True confession: I responded in an equally emotional, rash and defensive manner. Something along the lines of “if that is the maturity level on which you operate, then perhaps it’s best if we just stay unfriended.”
Boy was I mad. Justifiably, yes?
I make no apologies for my mom’s political opinions, or the political opinions of anyone for that matter. And this friend knew all about my crazy, conservative family from the time we became friends. It had never been a reason not to enjoy each other’s company or appreciate cool things about one another. It still isn’t.
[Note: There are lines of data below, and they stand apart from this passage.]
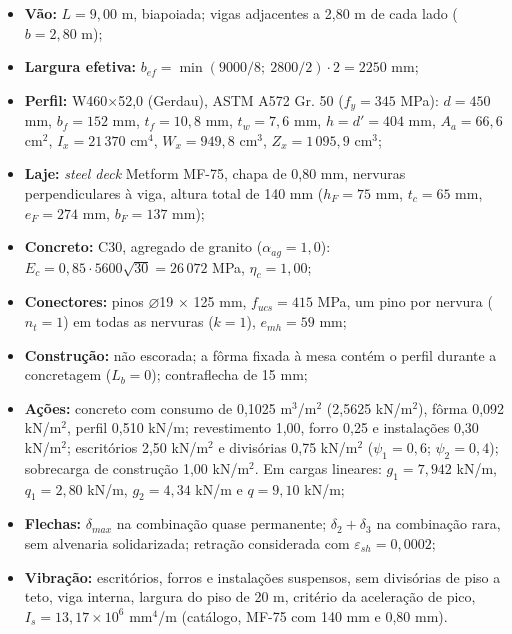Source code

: \begin{itemize}
\item \textbf{Vão:} $L = 9{,}00$ m, biapoiada; vigas adjacentes a 2,80 m de cada lado ($b = 2{,}80$ m);
\item \textbf{Largura efetiva:} $b_{ef} = \min(9000/8;\ 2800/2) \cdot 2 = 2250$ mm;
\item \textbf{Perfil:} W460\ensuremath{\times}52,0 (Gerdau), ASTM A572 Gr. 50 ($f_y = 345$ MPa): $d = 450$ mm, $b_f = 152$ mm, $t_f = 10{,}8$ mm, $t_w = 7{,}6$ mm, $h = d' = 404$ mm, $A_a = 66{,}6$ cm\ensuremath{^2}, $I_x = 21\,370$ cm\ensuremath{^4}, $W_x = 949{,}8$ cm\ensuremath{^3}, $Z_x = 1\,095{,}9$ cm\ensuremath{^3};
\item \textbf{Laje:} \emph{steel deck} Metform MF-75, chapa de 0,80 mm, nervuras perpendiculares à viga, altura total de 140 mm ($h_F = 75$ mm, $t_c = 65$ mm, $e_F = 274$ mm, $b_F = 137$ mm);
\item \textbf{Concreto:} C30, agregado de granito ($\alpha_{ag} = 1{,}0$): $E_c = 0{,}85 \cdot 5600\sqrt{30} = 26\,072$ MPa, $\eta_c = 1{,}00$;
\item \textbf{Conectores:} pinos \ensuremath{\varnothing}19 \ensuremath{\times} 125 mm, $f_{ucs} = 415$ MPa, um pino por nervura ($n_t = 1$) em todas as nervuras ($k = 1$), $e_{mh} = 59$ mm;
\item \textbf{Construção:} não escorada; a fôrma fixada à mesa contém o perfil durante a concretagem ($L_b = 0$); contraflecha de 15 mm;
\item \textbf{Ações:} concreto com consumo de 0,1025 m\ensuremath{^3}/m\ensuremath{^2} (2,5625 kN/m\ensuremath{^2}), fôrma 0,092 kN/m\ensuremath{^2}, perfil 0,510 kN/m; revestimento 1,00, forro 0,25 e instalações 0,30 kN/m\ensuremath{^2}; escritórios 2,50 kN/m\ensuremath{^2} e divisórias 0,75 kN/m\ensuremath{^2} ($\psi_1 = 0{,}6$; $\psi_2 = 0{,}4$); sobrecarga de construção 1,00 kN/m\ensuremath{^2}. Em cargas lineares: $g_1 = 7{,}942$ kN/m, $q_1 = 2{,}80$ kN/m, $g_2 = 4{,}34$ kN/m e $q = 9{,}10$ kN/m;
\item \textbf{Flechas:} $\delta_{max}$ na combinação quase permanente; $\delta_2 + \delta_3$ na combinação rara, sem alvenaria solidarizada; retração considerada com $\varepsilon_{sh} = 0{,}0002$;
\item \textbf{Vibração:} escritórios, forros e instalações suspensos, sem divisórias de piso a teto, viga interna, largura do piso de 20 m, critério da aceleração de pico, $I_s = 13{,}17 \times 10^6$ mm\ensuremath{^4}/m (catálogo, MF-75 com 140 mm e 0,80 mm).
\end{itemize}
I believe that to be true and genuine friends, you get to know the good and the bad about a person – the things you admire and the ones you don’t agree with – be that political, religious, or whatever. Then you accept that everybody’s different and your friends don’t all have to meet some ideological litmus test.
Good friends rise above those things. Example: my best friend at college is a liberal from Bethesda. We do not and will never agree on everything. Couldn’t matter less, though, because this is the girl who invites me to hang with her and her dad over parents’ weekend when mine can’t make it, cuddles me after a breakup, and brings the trail mix when I am stuck at work.
Politics over trail mix? Never.
Unfortunately, I think we all know people who would chuck us overboard because of our politics. As a culture we really need to ask ourselves, At what point do we put aside our politics and just love the people we are given in life?
Timing and irony were on my side today, as earlier tonight I listened to a talk given by Erskine Bowles and Alan Simpson, late of the president’s blue ribbon panel on the national debt. Longtime friends, Bowles and Simpson agree on next to nothing, but they are working to promote constructive compromise on the issue that will, in my opinion, fundamentally define America until it is fixed. Not only is their friendship not hurt by their differing points of view, but it’s ultimately helping them to address a serious problem.
Another of my favorite examples: Supreme Court Justices Antonin Scalia and Ruth Bader Ginsburg – BESTIES. He’s conservative, she’s liberal, he’s Catholic, she’s Jewish, he drinks, she’s a teetotaler, he’s loud and sarcastic, she’s gracious and witty. People, THEY DISAGREE ABOUT HOW TO INTERPRET THE CONSTITUTION OF THE UNITED STATES OF AMERICA yet they still cohost an annual New Year’s Eve gala.
Obviously, there are countless examples of people who rise above political persuasion in the name of personal relationships. But it seems more and more, there are “unfriends.”
It’s a bumper-sticker cliché, but it must be said again: God doesn’t care if you’re a liberal or a conservative. We’re all people, with inherent value, all precious to the one who created us.
You shouldn’t have to compromise or hide your opinions for the sake of a true friendship. Will you disagree with some of your friends? Most assuredly. Are you respectful? Always. Can you make some topics off limits? You damn well better.
But can you make it work? I’d argue that not only can you, but that you must. Let’s all remember: There are moose pictures that must be shared and enjoyed.